Along with shedding a “surplus” 862 acres of land that formerly housed Willow Grove air base, the Base Realignment and Closure Commission stripped the 111th Fighter Wing of its flying mission.
Even before the Horsham Land Reuse Authority in July 2011 overwhelmingly on much of Willow Grove air base, the flying mission had been permanently grounded.
“It’s a shame that we lost that,” said Eissler, who had served as group commander when A-10s were flown locally.
According to a video posted on the 111th Fighter Wing’s Web site, June 6, 2010 marked the end of a flying era for the unit.
Without a flying mission, Botzum said that military being deployed - and in particular their massive 6,400-pound Humvees, Strykers and the like – would travel to Joint Base McGuire-Dix-Lakehurst in New Jersey and be flown overseas on a cargo plane.
Eissler said the HLRA’s review and consideration and ultimate rejection of an airport had nothing to do with the shift in focus.
“Our mission changed due to other things,” he said. “It is a significant change … Most of us people have transitioned.”
Botzum, who has worked at what is now the Horsham Air Guard Station since 1988, had been maintaining planes for 30 years.
“I would’ve had the option of taking a retirement,” said Botzum, who also flew privately and built planes. “It was great that I had a job that was also a hobby.”
Eissler said he is awaiting word of when a new “flight” mission of sorts will get underway.
“They take these airplanes, they take them overseas,” Eissler said. “We actually sit here on the base … We won’t see or touch the airplanes. We will execute a mission in Afghanistan while sitting remotely.”
As for the old hangars, Botzum said one has been converted for mud storage, in preparation for natural disasters, such as the 2010 earthquake in Haiti. The hangars used for larger airplanes now house various large pieces of equipment and vehicles.
The plan – at least for the time being – is to keep the hangars.
“Down the road things always evolve,” Botzum said.
Evolution seems to have been the theme since about the time when the Base Realignment and Closure Commission's decision to close Willow Grove air base was handed down.
“Since 2005, things seem to change at an unbelievable pace,” Eissler said. “It seems to be budget-driven.”
The day-to-day personnel on the base was cut from about 1,100 to 800, he said. Less people require fewer buildings, he said, adding that demolition of unused buildings will continue.

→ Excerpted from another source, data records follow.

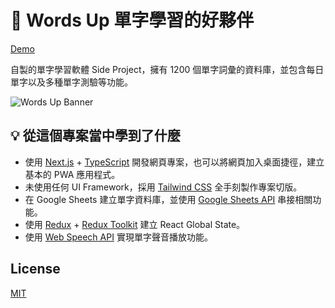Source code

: # 📌 Words Up 單字學習的好夥伴

[Demo](https://waveciou-wordsup.vercel.app/)

自製的單字學習軟體 Side Project，擁有 1200 個單字詞彙的資料庫，並包含每日單字以及多種單字測驗等功能。

![Words Up Banner](https://user-images.githubusercontent.com/17502097/229435508-8e032985-b403-41d6-8429-b105559ef783.jpg 'Words Up Banner')

## 💡 從這個專案當中學到了什麼

- 使用 [Next.js](https://nextjs.org/) + [TypeScript](https://www.typescriptlang.org/) 開發網頁專案，也可以將網頁加入桌面捷徑，建立基本的 PWA 應用程式。
- 未使用任何 UI Framework，採用 [Tailwind CSS](https://tailwindcss.com/) 全手刻製作專案切版。
- 在 Google Sheets 建立單字資料庫，並使用 [Google Sheets API](https://developers.google.com/sheets/api) 串接相關功能。
- 使用 [Redux](https://redux.js.org/) + [Redux Toolkit](https://redux-toolkit.js.org/) 建立 React Global State。
- 使用 [Web Speech API](https://developer.mozilla.org/en-US/docs/Web/API/Web_Speech_API) 實現單字聲音播放功能。

## License

[MIT](https://github.com/waveciou/WordsUp/blob/main/LICENSE.md)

An $8 million facility renovation for the Air Operations Group has been put on hold indefinitely, Eissler said.
As the federal government weighs in on a for the bulk of what was the 1,100-acre base property, Eissler said he does not think the homes proposed to surround the Horsham Air Guard Station will have any impact on the military or its various missions.
“I don’t see how it’s going to affect us,” Eissler said, adding that Air National Guard units that operate flying missions do so in oftentimes little space. “Most of the guard units out there are co-located on an airport.”
Since flying is no longer part of the equation and because military staff typically work from 7 a.m. to 5 p.m. during the week, Eissler said base neighbors will likely not have the same complaints as when “loud” planes were frequently flying overhead.
Along with the loss of planes, the remaining base is no longer representative of every military branch. Prior to NASJRB Willow Grove’s closure, Botzum said the military units were “very collaborative.”
“One base could basically feed its own war,” Botzum said. “Being separate was, you sort of didn’t do it. When we were all together, I felt safe. But, you know what happened with that.”
Even though Botzum said the remaining base’s new name – Horsham Air Guard Station - has yet to be “officially” changed from the previous, Willow Grove Air Reserve Station, and much of the site appears to be a work in progress, the 238 acres are far from "shuttered."